March 16, 2015

"The Left’s Recusal Gambit/A prosecutor and his allies try to rig a judicial appeal in Wisconsin."

That's the title of a Wall Street Journal editorial that follows on a recent NYT editorial titled "Elusive Justice in Wisconsin."

From the WSJ:
If you’re a special prosecutor who keeps losing on the law, try rigging the judges. That’s the gambit in Wisconsin, where special prosecutor Francis Schmitz has filed a motion prodding judges to recuse themselves.
The case is Mr. Schmitz’s appeal of his failing secret investigation of conservative groups under Wisconsin’s John Doe law. In January 2014 Judge Gregory Peterson quashed subpoenas to groups like the Wisconsin Club for Growth and Wisconsin Manufacturers & Commerce because they “do not show probable cause” of “any violations of the campaign finance laws.”

The state Supreme Court is hearing the appeal of that decision and two related cases brought by targets of the investigations, and Mr. Schmitz wants at least one and as many as four state Supreme Court justices to bow out. The reason?

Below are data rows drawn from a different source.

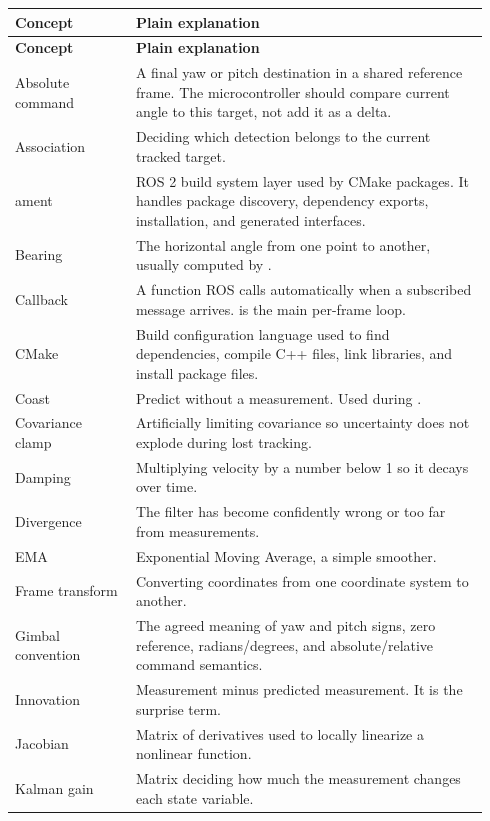 \documentclass[11pt,a4paper]{article}
\newcommand{\code}[1]{\ifmmode\text{\ttfamily\detokenize{#1}}\else\texttt{\detokenize{#1}}\fi}
\begin{document}
\begin{longtable}{p{0.24\linewidth} p{0.70\linewidth}}
\toprule
\textbf{Concept} & \textbf{Plain explanation} \\
\midrule
\endfirsthead
\toprule
\textbf{Concept} & \textbf{Plain explanation} \\
\midrule
\endhead
Absolute command & A final yaw or pitch destination in a shared reference frame. The microcontroller should compare current angle to this target, not add it as a delta. \\
Association & Deciding which detection belongs to the current tracked target. \\
ament & ROS 2 build system layer used by CMake packages. It handles package discovery, dependency exports, installation, and generated interfaces. \\
Bearing & The horizontal angle from one point to another, usually computed by \code{atan2(y,x)}. \\
Callback & A function ROS calls automatically when a subscribed message arrives. \code{detectionCallback()} is the main per-frame loop. \\
CMake & Build configuration language used to find dependencies, compile C++ files, link libraries, and install package files. \\
Coast & Predict without a measurement. Used during \code{TEMP_LOST}. \\
Covariance clamp & Artificially limiting covariance so uncertainty does not explode during lost tracking. \\
Damping & Multiplying velocity by a number below 1 so it decays over time. \\
Divergence & The filter has become confidently wrong or too far from measurements. \\
EMA & Exponential Moving Average, a simple smoother. \\
Frame transform & Converting coordinates from one coordinate system to another. \\
Gimbal convention & The agreed meaning of yaw and pitch signs, zero reference, radians/degrees, and absolute/relative command semantics. \\
Innovation & Measurement minus predicted measurement. It is the surprise term. \\
Jacobian & Matrix of derivatives used to locally linearize a nonlinear function. \\
Kalman gain & Matrix deciding how much the measurement changes each state variable. \\

\end{longtable}
\end{document}

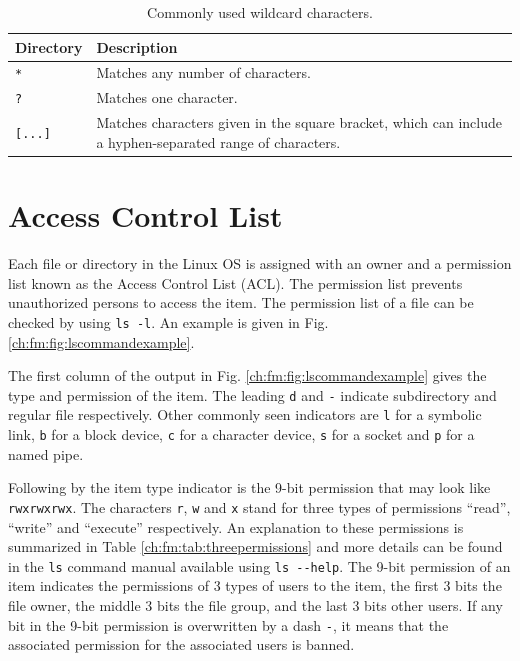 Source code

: \begin{table}
  \centering \caption{Commonly used wildcard characters.}\label{ch:fm:tab:metacharacters}
  \begin{tabularx}{\textwidth}{lX}
    \hline
    Directory & Description \\ \hline
    \verb|*| & Matches any number of characters. \\ 
    \verb|?| & Matches one character. \\ 
    \verb|[...]| & Matches characters given in the square bracket, which can include a hyphen-separated range of characters. \\
    \hline
  \end{tabularx}
\end{table}

\section{Access Control List} \label{ch:fm:sec:accesscontrollist}

Each file or directory in the Linux OS is assigned with an owner and a permission list known as the Access Control List (ACL). The permission list prevents unauthorized persons to access the item. The permission list of a file can be checked by using \verb|ls -l|. An example is given in Fig. \ref{ch:fm:fig:lscommandexample}.

The first column of the output in Fig. \ref{ch:fm:fig:lscommandexample} gives the type and permission of the item. The leading \verb|d| and \verb|-| indicate subdirectory and regular file respectively. Other commonly seen indicators are \verb|l| for a symbolic link, \verb|b| for a block device, \verb|c| for a character device, \verb|s| for a socket and \verb|p| for a named pipe.

Following by the item type indicator is the 9-bit permission that may look like \verb|rwxrwxrwx|. The characters \verb|r|, \verb|w| and \verb|x| stand for three types of permissions ``read'', ``write'' and ``execute'' respectively. An explanation to these permissions is summarized in Table \ref{ch:fm:tab:threepermissions} and more details can be found in the \verb|ls| command manual available using \verb|ls --help|. The 9-bit permission of an item indicates the permissions of 3 types of users to the item, the first 3 bits the file owner, the middle 3 bits the file group, and the last 3 bits other users. If any bit in the 9-bit permission is overwritten by a dash \verb|-|, it means that the associated permission for the associated users is banned.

Their campaigns benefitted from independent expenditures by some of the groups Mr. Schmitz is harassing.
From the NYT:
This should not be a hard call, but under a pitifully weak rule in Wisconsin’s code of judicial conduct, judges do not have to recuse themselves over independent spending related to their campaigns.

Thankfully, the United States Supreme Court has taken a stronger stand. In 2007, a justice on the West Virginia Supreme Court provided the tiebreaking vote to overturn a $50 million jury verdict against a coal company whose chief executive had recently spent $3 million supporting the justice’s election. (Another justice recused himself after the public saw photos of him vacationing with the same executive in the French Riviera.)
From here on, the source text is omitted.